Cardinal Dolan: Left Wing Is ‘Snotty’ over My Dealings with President Trump

Cardinal Timothy Dolan, Archbishop of New York, speaks to reporters during a news conferen
AP Photo/Seth Wenig

New York Cardinal Timothy Dolan has stood by his recent dealings with President Trump in the face of criticism from Catholic Democrats, insisting Catholics believe in dialogue and engagement.

“Now the left wing is snotty about the fact that I was part of a conference call with Catholic leaders, and I just say, ‘Look, are we in the sacred enterprise of accompaniment and engagement and dialogue, or are we not?” he asked in an online Facebook interview with Jesuit Father Matt Malone, editor-in-chief of America Media.

“When you do it, you risk criticism on both sides. When you don’t do it, well, then what do you do? You become Amish,” he said.

On Friday, Catholic Democrats from the George Soros-funded group Faith in Public Life (FPL) posted an online letter blasting Cardinal Dolan and other bishops for engaging in a phone call last Saturday with President Trump, insisting that the president is “not pro-life.”

“Instead of challenging Trump’s cruelty toward immigrants, denial of climate change and racism, Cardinal Dolan praised the president,” the letter declared. “He even joked he talked to Trump more than his own mother.”

“The cardinal then went on Fox News to thank Trump for his sensitivity to ‘the feelings of the religious community,’” the letter lamented.

In his interview Friday, Cardinal Dolan said he takes heat from the right and from the left, which is the price of engaging in dialogue.

“Put it in perspective: I’m getting much more criticism from those on what you might call the ‘right,’ who are saying, ‘Why in the world did you work with Sen. Schumer on the sustenance package” and with Gov. Cuomo and Mayor de Blasio? Dolan asked.

Dolan said his approach is an answer to Pope Francis’s call for “bridge-building.”

The Catholic program director at Faith in Public Life is John Gehring, the former communications director at Catholics in Alliance for the Common Good, a group created by John Podesta, former campaign chairman for Hillary Clinton, to plant the seeds of “revolution” in the Catholic church. The plot to subvert the Catholic church from the inside was revealed by WikiLeaks in 2012, when it published a series of Podesta’s emails.

Faith in Public Life is not the only left-wing group to attack Cardinal Dolan for engaging in dialogue with President Trump.

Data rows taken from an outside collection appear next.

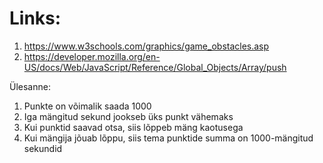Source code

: # Links: 

1. https://www.w3schools.com/graphics/game_obstacles.asp
2. https://developer.mozilla.org/en-US/docs/Web/JavaScript/Reference/Global_Objects/Array/push

Ülesanne:
1. Punkte on võimalik saada 1000
2. Iga mängitud sekund jookseb üks punkt vähemaks
3. Kui punktid saavad otsa, siis lõppeb mäng kaotusega
4. Kui mängija jõuab lõppu, siis tema punktide summa on 1000-mängitud sekundid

On Tuesday, the progressive National Catholic Reporter (NCR) published an editorial lambasting the cardinal for “capitulating” to the Republican Party.

In their op-ed, the newspaper’s editors insisted that “the cardinal archbishop of New York has inextricably linked the Catholic Church in the United States to the Republican Party and, particularly, President Donald Trump.”

As an unabashed lackey for the Democrat Party, NCR said the Trump administration had “masterfully manipulated” the U.S. bishops into participating in a conference call with the president, during which Cardinal Dolan reportedly said he considers himself a “great friend” of Trump and that he was “honored” to start the comments on the call.